Jerry Brown vs. the Parent Trigger Law?
California's new governor shakes up the education board.
Editors' Note: This education dispatch is part of a new ongoing series reported from Mission High School, where education writer Kristina Rizga is known to students as "Miss K." Click here to see all of Mojo's recent education coverage, or follow The Miss K Files on Twitter or with this RSS Feed.
After a week of depressing announcements about looming budget woes, the California Teachers Association is celebrating some good news for a change. On Wednesday, The Sacramento Bee reported that governor Jerry Brown plans to spare K-12 education and community colleges from another massive round of cuts—if, and this is a big if—California voters can accept higher taxes on their purchases, cars, and income. Brown plans to hold a related special election this spring.

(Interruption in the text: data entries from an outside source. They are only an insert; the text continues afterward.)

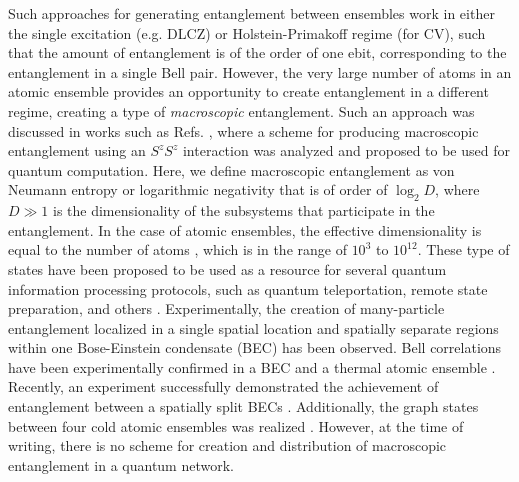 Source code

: \documentclass{WileyMSP-template}
\begin{document}
Such approaches for generating entanglement between ensembles work in either the single excitation  (e.g.  DLCZ) or Holstein-Primakoff regime (for CV), such that the amount of entanglement is of the order of one ebit, corresponding to the entanglement in a single Bell pair.  However, the very large number of atoms in an atomic ensemble provides an opportunity to create entanglement in a different regime, creating a type of {\it macroscopic} entanglement.
Such an approach was discussed in works such as Refs. \cite{byrnes2013fractality,pyrkov2013entanglement,rosseau2014,byrnes2012macroscopic,hussain2014geometric}, where a scheme for producing macroscopic entanglement using an $ S^z S^z$ interaction was analyzed and proposed to be used for quantum computation. Here, we define macroscopic entanglement as von Neumann entropy or logarithmic negativity that is of order of $ \log_2 D $, where $ D \gg 1  $ is the dimensionality of the subsystems that participate in the entanglement.  In the case of atomic ensembles, the effective dimensionality is equal to the number of atoms \cite{byrnes2020quantum}, which is in the range of $ 10^3 $ to $ 10^{12} $.   These type of states have been proposed to be used as a resource for several quantum information processing protocols, such as quantum teleportation, remote state preparation, and others \cite{pyrkov2014full,byrnes2015macroscopic,manish2021,byrnes2011accelerated}. Experimentally,
the creation of many-particle entanglement localized in a single spatial location \cite{schmied2016bell} and spatially separate regions \cite{fadel2018spatial} within one Bose-Einstein condensate (BEC) has been observed.
Bell correlations have been experimentally confirmed in a BEC \cite{schmied2016bell} and a thermal atomic ensemble \cite{engelsen2017}. Recently, an experiment successfully demonstrated the achievement of entanglement between a spatially split BECs \cite{Colciaghi2023}. Additionally, the graph states between four cold atomic ensembles was realized \cite{cooper24}. However, at the time of writing, there is no scheme for creation and distribution of macroscopic entanglement in a quantum network.
\end{document}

Today, Brown's office released the names of the seven members who'll sit on California's State Board of Education, the state body that sets education policies for the state. Gone is a member who supported the "parent trigger" law, a controversial education reform that union members staunchly opposed. Anti-charter advocate and education professor Diane Ravitch views the new board as a victory, tweeting that control has shifted from big-business/foundations to teachers and teacher unions.
Speaking of charter schools, Brown opened two himself when he was mayor of Oakland and has since signaled to pro-charter advocates, including US education secretary Arne Duncan, that he now believes charter schools are driven by faith in overly simplistic solutions with a "pervasive technocratic bias and an uncritical faith in the power [of] social science."